Data provided:
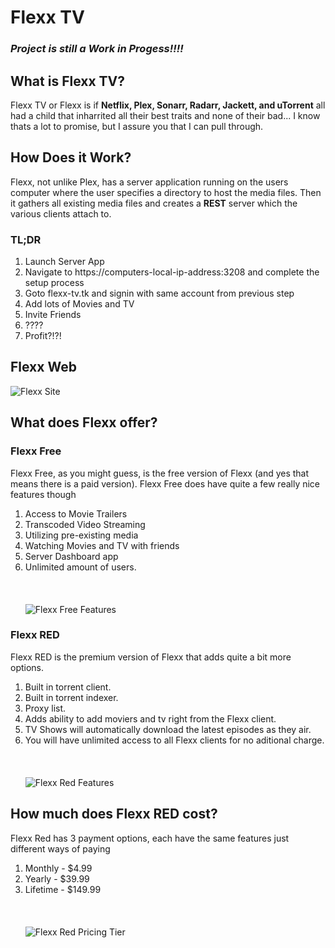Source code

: # Flexx TV
### ***Project is still a Work in Progess!!!!***
## What is Flexx TV?
Flexx TV or Flexx is if **Netflix, Plex, Sonarr, Radarr, Jackett, and uTorrent** all had a child that inharrited all their best traits and none of their bad...
I know thats a lot to promise, but I assure you that I can pull through.

## How Does it Work?
Flexx, not unlike Plex, has a server application running on the users computer where the user specifies a directory to host the media files.  Then it gathers all existing media files and creates a **REST** server which the various clients attach to.
### TL;DR
1. Launch Server App
2. Navigate to https://computers-local-ip-address:3208 and complete the setup process
3. Goto flexx-tv.tk and signin with same account from previous step
4. Add lots of Movies and TV
5. Invite Friends
6. ????
7. Profit?!?!
## Flexx Web
![Flexx Site](https://i.imgur.com/bHIoAnQ.png)
## What does Flexx offer?
### Flexx Free
Flexx Free, as you might guess, is the free version of Flexx (and yes that means there is a paid version).  Flexx Free does have quite a few really nice features though
1. Access to Movie Trailers
2. Transcoded Video Streaming
3. Utilizing pre-existing media
4. Watching Movies and TV with friends
5. Server Dashboard app
6. Unlimited amount of users.
<br></br><br></br>
![Flexx Free Features](https://i.imgur.com/mOirS1S.png)
### Flexx RED
Flexx RED is the premium version of Flexx that adds quite a bit more options.
1. Built in torrent client.
2. Built in torrent indexer.
3. Proxy list.
4. Adds ability to add moviers and tv right from the Flexx client.
5. TV Shows will automatically download the latest episodes as they air.
6. You will have unlimited access to all Flexx clients for no aditional charge.
<br></br><br></br>
![Flexx Red Features](https://i.imgur.com/X8ShbAU.png)
## How much does Flexx RED cost?
Flexx Red has 3 payment options, each have the same features just different ways of paying
1. Monthly - $4.99
2. Yearly - $39.99
3. Lifetime - $149.99
<br></br><br></br>
![Flexx Red Pricing Tier](https://i.imgur.com/s3sdZPR.png)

Activity: Which lines run from the one containing "4. Add lots of Movies and TV" to the end of the entries above? Quote exactly those, and only those.

Solution for this problem:
4. Add lots of Movies and TV
5. Invite Friends
6. ????
7. Profit?!?!
## Flexx Web
![Flexx Site](https://i.imgur.com/bHIoAnQ.png)
## What does Flexx offer?
### Flexx Free
Flexx Free, as you might guess, is the free version of Flexx (and yes that means there is a paid version).  Flexx Free does have quite a few really nice features though
1. Access to Movie Trailers
2. Transcoded Video Streaming
3. Utilizing pre-existing media
4. Watching Movies and TV with friends
5. Server Dashboard app
6. Unlimited amount of users.
<br></br><br></br>
![Flexx Free Features](https://i.imgur.com/mOirS1S.png)
### Flexx RED
Flexx RED is the premium version of Flexx that adds quite a bit more options.
1. Built in torrent client.
2. Built in torrent indexer.
3. Proxy list.
4. Adds ability to add moviers and tv right from the Flexx client.
5. TV Shows will automatically download the latest episodes as they air.
6. You will have unlimited access to all Flexx clients for no aditional charge.
<br></br><br></br>
![Flexx Red Features](https://i.imgur.com/X8ShbAU.png)
## How much does Flexx RED cost?
Flexx Red has 3 payment options, each have the same features just different ways of paying
1. Monthly - $4.99
2. Yearly - $39.99
3. Lifetime - $149.99
<br></br><br></br>
![Flexx Red Pricing Tier](https://i.imgur.com/s3sdZPR.png)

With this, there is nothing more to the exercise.